According to him, this synergy between venture capital and startups not only drives technological progress but also offers insights into the regulatory landscape, promoting economic diversity and innovation within the region. 

He also highlights the broader impact of venture capital, noting how it enables local businesses to scale and address global challenges, creating job opportunities and demonstrating the Kingdom’s potential in leading sustainable startup growth.   

Moreover, Hendi points out that venture capital stimulates international collaboration, attracting global investors and reducing investment risks, further bolstering Saudi Arabia’s position as a dynamic hub for economic activity and innovation.  

Tariq bin Hendi, senior partner at Global Ventures.

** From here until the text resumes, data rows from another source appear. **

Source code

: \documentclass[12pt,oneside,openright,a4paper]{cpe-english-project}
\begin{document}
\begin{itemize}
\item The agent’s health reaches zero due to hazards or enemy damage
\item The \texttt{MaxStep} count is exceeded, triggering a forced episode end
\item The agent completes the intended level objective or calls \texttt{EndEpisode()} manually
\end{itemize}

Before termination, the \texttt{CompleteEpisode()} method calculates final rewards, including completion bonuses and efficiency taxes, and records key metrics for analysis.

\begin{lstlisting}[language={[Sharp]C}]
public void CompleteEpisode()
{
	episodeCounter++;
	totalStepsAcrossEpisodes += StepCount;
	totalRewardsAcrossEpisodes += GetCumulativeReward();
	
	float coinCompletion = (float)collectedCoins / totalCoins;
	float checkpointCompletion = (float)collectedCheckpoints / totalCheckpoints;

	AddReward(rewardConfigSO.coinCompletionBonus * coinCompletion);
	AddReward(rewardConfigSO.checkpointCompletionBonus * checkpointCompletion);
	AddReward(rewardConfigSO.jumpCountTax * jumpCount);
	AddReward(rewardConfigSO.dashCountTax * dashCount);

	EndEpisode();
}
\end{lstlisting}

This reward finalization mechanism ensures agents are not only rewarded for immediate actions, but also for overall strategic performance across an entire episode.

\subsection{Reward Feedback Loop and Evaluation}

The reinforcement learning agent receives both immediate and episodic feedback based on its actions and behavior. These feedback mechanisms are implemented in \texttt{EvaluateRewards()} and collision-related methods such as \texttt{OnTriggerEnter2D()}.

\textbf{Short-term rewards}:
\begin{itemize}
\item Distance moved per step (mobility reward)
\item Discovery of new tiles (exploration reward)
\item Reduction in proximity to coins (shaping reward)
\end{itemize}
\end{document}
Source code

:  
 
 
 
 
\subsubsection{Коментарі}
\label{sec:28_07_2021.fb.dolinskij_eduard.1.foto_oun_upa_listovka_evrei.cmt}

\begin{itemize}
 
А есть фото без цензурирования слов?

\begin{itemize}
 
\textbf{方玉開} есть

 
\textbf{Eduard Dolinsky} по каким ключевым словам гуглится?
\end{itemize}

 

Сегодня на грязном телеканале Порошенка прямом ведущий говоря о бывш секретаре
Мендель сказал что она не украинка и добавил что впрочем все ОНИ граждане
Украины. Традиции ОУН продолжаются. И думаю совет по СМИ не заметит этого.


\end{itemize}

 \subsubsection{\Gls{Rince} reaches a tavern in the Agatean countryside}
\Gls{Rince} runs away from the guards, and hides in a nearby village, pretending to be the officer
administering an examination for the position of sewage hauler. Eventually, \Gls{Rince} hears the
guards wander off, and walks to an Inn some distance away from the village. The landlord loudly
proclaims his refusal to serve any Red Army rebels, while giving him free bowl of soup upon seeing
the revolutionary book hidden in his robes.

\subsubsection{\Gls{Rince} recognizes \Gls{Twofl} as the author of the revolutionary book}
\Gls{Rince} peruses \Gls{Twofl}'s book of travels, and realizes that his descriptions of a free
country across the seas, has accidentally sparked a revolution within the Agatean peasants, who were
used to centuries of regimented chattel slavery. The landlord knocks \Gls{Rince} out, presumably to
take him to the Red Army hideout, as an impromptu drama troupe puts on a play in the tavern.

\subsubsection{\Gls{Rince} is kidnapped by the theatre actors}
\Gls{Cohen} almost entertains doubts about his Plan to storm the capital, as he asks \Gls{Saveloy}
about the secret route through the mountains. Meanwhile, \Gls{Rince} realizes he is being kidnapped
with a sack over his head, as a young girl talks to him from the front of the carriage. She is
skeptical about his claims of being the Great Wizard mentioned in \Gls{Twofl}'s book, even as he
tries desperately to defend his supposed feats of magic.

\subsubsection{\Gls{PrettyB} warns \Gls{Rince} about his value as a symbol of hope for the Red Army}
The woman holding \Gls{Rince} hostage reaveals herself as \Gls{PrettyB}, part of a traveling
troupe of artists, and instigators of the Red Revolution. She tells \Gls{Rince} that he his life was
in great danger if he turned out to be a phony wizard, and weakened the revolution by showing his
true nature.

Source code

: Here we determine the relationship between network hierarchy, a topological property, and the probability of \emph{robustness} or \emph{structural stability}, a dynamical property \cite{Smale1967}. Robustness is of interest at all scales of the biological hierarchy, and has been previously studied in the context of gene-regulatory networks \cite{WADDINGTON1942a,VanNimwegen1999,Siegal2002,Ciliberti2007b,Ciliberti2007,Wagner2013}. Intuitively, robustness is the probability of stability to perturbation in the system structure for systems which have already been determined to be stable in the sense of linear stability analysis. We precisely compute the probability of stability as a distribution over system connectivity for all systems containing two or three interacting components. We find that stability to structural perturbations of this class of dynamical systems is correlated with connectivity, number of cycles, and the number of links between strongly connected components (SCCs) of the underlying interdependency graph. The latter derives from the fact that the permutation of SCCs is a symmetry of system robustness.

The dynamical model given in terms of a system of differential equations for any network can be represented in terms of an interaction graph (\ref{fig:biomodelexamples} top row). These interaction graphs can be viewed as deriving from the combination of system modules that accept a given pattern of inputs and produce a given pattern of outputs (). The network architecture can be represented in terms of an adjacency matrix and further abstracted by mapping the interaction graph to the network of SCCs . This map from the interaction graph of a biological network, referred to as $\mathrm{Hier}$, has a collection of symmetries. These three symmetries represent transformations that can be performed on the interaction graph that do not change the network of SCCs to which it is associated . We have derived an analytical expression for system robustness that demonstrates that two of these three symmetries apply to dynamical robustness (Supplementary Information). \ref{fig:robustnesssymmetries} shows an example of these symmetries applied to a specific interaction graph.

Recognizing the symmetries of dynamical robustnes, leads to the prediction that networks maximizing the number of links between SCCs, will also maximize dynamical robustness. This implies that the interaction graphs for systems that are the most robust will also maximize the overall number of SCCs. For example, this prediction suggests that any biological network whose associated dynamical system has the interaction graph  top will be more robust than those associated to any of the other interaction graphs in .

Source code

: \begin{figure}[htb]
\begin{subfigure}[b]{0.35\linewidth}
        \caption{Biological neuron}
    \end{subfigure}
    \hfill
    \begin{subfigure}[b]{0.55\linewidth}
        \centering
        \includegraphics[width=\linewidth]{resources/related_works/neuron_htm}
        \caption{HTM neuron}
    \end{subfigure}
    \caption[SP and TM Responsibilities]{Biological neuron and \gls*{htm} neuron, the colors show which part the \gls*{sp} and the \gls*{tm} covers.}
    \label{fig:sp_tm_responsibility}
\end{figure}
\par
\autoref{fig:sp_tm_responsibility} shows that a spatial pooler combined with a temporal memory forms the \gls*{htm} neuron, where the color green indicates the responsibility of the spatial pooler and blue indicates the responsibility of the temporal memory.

Supplied

Furthermore, in his article “Venture Capital Fundamentals: Why VC Is A Driving Force Of Innovation,” Mark Flickinger, general partner and chief operating officer at US-based BIP Ventures, describes VC as a critical factor for economic innovation.   

“VC is a rewarding form of private market investment that gives innovators a real chance to transform their ideas into businesses. It connects founders and investors, driving progress and successful outcomes for both,” Flickinger said.  

“And for everyone who is part of this virtuous cycle of funding, building, and scaling market-changing businesses, VC is a way to support the impact of the innovation economy – which is the economy today,” he added.  

The challenge  

Hendi underscores the significant transformation underway in Saudi Arabia, driven by the nation’s economic diversification and digitalization, which is fueling a burgeoning demand for talent and innovation.   

With a young, tech-savvy population, the Kingdom is ripe for entrepreneurial ventures, evidenced by success stories like Tabby, he explained.  

The growing ecosystem, supported by incubators and successful exits, showcases the country’s potential as a hotbed for technology-driven businesses catering to consumers, enterprises, and government sectors.  

The challenge now, according to him, is to further enhance this vibrant environment, making Saudi Arabia even more appealing for entrepreneurs.   

He advocates for continued deregulation and the creation of conditions that encourage innovation, enabling entrepreneurs to develop products and services that resonate with consumers and drive economic growth.   

The goal is to not only maintain the momentum but to elevate Saudi Arabia’s status as a premier destination for starting and scaling innovative ventures.  

How to utilize funding  

As VC growth continues to expand, startups are pressured to find efficient ways to use their funding to boost the overall ecosystem.  

Al-Zubi shares his advice stating: “Imagine your funding as rocket fuel – you have to blast off without burning it all at once, right?”  

“To fly long and far, focus on essentials. Build a stellar team, fuel growth with customer love, and lay a strong financial groundwork,” Al-Zubi added.  

“Track your rocket’s path with data, experiment with new maneuvers, and stay tuned to the space weather. Be open with your investors, listen to wise advisors, and don’t be afraid to adjust your trajectory if the wind changes. Remember, long-term success is a marathon, not a sprint. Spend smart, learn fast, and keep your eyes on the stars,” he added.    

Furthermore, Hendi advocates for meticulous planning in resource allocation, emphasizing the importance of understanding the market, timing for product launches, and strategic deployment of capital.   

According to Hendi, startups must have a clear grasp of their financial roadmap, with a detailed understanding of expected expenditures over set timelines, to ensure sustained growth and success in the evolving economic environment.